Toward the end of last year, Jennifer Aniston's name began to surface as a possible Oscar nominee for her performance in Cake, the story of an embittered woman whose life is mired in grief and rage. Aniston didn't get the nomination, but the actress best known for rom-coms and her long-running stint in TV's Friends, shows the kind of range Academy voters often appreciate.
In Cake, Aniston plays a woman with a scarred face, an aversion to make-up and a pill-popping addiction to pain killers. Aniston's Claire clearly has suffered both emotional and physical wounds.
Director Daniel Barnz, working from a script by Patrick Tobin, takes his time letting us know precisely what happened to put Claire into such a miserable state.
And miserable it is.
Claire has been so impossible to live with that she's driven off her caring husband(Chris Messina). Only her housekeeper (Adriana Barraza) seems willing to tolerate Claire's abusive ways -- and, at one point, even Barraza's Silvana is pushed to the brink.

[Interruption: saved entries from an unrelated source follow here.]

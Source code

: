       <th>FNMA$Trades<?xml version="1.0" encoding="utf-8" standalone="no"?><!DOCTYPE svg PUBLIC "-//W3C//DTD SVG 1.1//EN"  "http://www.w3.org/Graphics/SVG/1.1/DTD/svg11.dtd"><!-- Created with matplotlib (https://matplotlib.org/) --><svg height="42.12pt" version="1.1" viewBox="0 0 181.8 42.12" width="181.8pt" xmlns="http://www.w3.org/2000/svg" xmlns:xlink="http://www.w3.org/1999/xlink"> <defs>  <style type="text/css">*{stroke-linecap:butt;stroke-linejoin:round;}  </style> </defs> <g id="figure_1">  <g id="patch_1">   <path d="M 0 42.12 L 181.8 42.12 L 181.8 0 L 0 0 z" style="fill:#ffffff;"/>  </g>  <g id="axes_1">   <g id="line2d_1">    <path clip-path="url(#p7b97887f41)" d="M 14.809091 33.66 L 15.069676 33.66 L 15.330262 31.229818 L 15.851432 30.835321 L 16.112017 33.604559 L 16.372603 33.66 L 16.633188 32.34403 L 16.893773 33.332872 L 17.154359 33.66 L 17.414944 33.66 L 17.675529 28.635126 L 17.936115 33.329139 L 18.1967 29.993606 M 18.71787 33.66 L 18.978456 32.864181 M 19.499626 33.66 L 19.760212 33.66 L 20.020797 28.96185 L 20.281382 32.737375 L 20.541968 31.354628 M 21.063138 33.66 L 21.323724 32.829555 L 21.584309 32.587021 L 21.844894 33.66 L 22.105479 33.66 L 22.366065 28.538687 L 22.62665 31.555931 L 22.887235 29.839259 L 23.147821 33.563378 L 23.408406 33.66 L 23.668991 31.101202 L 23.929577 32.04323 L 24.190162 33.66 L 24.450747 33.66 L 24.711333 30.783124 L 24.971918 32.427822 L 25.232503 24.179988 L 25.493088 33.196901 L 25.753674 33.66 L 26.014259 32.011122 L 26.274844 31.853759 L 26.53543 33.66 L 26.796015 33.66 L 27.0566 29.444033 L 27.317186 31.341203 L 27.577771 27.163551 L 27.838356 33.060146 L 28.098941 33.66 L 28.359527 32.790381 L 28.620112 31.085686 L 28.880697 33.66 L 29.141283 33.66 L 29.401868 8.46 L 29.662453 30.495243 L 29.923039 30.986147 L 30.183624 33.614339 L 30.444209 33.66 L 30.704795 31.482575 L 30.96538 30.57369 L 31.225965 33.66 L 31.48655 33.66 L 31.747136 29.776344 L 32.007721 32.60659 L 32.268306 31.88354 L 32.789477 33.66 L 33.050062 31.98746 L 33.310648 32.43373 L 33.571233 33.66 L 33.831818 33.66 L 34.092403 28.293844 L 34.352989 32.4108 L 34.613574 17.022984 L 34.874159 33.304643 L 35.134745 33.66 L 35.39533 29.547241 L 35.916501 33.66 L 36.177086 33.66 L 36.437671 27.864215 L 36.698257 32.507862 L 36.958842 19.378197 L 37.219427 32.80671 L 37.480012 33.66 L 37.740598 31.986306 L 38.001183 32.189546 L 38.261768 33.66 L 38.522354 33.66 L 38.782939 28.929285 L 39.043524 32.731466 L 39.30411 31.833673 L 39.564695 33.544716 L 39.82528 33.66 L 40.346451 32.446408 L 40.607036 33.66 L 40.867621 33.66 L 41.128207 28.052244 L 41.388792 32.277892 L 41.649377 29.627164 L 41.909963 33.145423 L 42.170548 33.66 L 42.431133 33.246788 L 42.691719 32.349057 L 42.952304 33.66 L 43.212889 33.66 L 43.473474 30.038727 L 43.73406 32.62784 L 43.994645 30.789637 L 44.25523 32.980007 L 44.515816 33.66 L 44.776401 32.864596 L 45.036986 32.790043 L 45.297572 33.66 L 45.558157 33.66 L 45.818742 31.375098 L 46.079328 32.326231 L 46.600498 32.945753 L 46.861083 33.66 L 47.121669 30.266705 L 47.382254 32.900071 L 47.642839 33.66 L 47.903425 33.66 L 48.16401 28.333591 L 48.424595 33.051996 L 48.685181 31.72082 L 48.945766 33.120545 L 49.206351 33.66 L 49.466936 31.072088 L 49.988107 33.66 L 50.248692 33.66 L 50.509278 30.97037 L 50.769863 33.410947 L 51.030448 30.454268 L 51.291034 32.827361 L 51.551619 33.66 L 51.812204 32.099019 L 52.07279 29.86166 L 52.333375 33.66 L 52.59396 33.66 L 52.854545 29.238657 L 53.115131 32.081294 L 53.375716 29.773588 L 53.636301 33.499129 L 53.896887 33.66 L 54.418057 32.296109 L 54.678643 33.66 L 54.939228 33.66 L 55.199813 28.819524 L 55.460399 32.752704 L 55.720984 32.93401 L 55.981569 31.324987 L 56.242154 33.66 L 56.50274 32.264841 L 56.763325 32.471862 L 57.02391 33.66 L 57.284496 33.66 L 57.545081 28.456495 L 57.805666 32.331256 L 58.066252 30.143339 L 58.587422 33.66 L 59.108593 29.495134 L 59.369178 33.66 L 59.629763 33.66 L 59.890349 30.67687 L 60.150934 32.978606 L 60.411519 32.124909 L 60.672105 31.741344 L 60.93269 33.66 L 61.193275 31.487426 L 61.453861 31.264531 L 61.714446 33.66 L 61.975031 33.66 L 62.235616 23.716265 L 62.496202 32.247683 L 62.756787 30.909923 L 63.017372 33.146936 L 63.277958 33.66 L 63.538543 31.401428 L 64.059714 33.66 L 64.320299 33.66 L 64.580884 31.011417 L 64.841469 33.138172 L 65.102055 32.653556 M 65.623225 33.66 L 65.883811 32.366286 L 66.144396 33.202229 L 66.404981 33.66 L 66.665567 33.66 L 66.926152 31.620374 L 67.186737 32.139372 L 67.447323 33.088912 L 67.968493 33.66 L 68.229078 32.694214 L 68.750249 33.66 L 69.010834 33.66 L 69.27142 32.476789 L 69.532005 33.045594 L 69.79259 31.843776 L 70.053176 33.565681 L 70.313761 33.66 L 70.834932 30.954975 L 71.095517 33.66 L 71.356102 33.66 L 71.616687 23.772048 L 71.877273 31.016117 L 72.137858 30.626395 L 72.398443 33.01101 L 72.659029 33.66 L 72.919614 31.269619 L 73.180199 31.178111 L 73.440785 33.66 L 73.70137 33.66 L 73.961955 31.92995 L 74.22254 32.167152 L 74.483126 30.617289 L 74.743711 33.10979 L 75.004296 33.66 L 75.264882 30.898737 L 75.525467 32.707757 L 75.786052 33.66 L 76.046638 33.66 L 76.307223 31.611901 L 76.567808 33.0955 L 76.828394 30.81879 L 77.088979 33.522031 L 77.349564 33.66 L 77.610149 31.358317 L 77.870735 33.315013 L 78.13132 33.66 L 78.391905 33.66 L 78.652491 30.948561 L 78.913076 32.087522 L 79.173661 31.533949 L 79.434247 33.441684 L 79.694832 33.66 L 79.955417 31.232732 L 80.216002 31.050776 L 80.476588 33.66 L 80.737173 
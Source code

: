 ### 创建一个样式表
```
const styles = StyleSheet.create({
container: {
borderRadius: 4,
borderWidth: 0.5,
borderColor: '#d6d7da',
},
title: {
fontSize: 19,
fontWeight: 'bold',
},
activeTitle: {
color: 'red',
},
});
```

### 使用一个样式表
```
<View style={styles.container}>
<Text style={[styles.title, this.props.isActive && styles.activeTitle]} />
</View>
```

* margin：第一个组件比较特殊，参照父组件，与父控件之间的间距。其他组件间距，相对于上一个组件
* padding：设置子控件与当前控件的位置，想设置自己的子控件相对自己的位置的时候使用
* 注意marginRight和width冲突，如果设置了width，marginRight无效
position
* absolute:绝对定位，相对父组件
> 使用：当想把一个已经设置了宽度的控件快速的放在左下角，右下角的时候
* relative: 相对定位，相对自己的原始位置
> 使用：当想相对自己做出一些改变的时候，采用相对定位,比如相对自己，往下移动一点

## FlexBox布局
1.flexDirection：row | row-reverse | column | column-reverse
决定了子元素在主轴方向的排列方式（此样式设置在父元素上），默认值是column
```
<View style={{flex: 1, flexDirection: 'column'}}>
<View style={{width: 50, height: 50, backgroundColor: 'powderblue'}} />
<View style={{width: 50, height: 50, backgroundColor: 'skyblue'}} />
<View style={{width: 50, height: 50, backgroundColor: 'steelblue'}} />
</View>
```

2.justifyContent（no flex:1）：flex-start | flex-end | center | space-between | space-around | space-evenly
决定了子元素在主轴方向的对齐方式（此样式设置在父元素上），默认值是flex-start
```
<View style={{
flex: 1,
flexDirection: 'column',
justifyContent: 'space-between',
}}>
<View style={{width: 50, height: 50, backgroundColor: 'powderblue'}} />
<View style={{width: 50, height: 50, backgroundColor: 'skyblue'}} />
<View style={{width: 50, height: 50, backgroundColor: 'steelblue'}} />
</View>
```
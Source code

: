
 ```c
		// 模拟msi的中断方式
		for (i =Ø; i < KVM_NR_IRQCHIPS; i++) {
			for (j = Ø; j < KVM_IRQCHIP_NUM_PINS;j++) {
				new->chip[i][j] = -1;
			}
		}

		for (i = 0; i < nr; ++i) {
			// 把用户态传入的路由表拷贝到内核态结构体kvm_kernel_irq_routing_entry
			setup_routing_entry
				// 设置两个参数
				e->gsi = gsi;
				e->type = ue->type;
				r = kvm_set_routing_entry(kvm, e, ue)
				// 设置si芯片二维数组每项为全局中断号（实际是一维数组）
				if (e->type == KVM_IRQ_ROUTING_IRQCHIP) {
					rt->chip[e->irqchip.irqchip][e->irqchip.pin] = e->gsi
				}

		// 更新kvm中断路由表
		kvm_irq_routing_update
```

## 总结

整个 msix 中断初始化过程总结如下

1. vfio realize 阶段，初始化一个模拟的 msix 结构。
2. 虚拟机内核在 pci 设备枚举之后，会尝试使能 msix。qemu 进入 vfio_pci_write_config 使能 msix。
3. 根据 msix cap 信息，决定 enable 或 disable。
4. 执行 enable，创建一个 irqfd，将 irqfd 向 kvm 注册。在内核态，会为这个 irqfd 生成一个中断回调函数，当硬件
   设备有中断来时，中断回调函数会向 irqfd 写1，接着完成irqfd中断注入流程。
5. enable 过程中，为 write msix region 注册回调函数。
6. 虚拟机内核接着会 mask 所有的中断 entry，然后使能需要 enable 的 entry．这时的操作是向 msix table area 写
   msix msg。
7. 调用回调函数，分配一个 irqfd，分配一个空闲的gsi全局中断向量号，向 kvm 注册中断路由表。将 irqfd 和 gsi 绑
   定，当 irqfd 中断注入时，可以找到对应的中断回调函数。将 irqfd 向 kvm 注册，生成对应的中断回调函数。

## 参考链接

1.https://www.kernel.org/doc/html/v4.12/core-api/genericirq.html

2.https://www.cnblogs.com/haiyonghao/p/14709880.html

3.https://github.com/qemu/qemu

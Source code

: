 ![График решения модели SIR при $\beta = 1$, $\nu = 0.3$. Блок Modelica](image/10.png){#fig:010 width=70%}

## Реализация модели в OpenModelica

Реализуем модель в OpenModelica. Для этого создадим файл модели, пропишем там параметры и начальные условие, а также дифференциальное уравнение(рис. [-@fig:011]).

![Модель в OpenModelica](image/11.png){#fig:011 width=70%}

Claire is so difficult that she's kicked out of a therapy group, which she disdains anyway. After leaving the group, she's haunted by visions of Nina (Anna Kendrick), a former group member who committed suicide.
Presented in straightforward fashion, these hallucinatory encounters give Kendrick something to do, but don't add much to the proceedings.
Those who remember The Good Girl (2002) already know that Aniston can play against type. In Cake, she pours on cynicism and bile, but the movie loses credibility when Claire establishes a relationship -- albeit a halting one -- with Nina's widowed husband (Sam Worthington), a man who has been left with a child.
If you've seen a few indie movies, you won't have much trouble guessing what has driven Claire to near distraction.
I've not been a fan of Aniston's endless string of rom-coms, but acting in romantic comedies is still acting, and Aniston deserves praise for taking a chance on a small, indie movie in which she's required to keep the audience at a distance.
Let's hope Cake helps push Aniston out of the rom-com ghetto. But taken strictly on its own somewhat attenuated terms, Cake needed to be better, as well as bitter.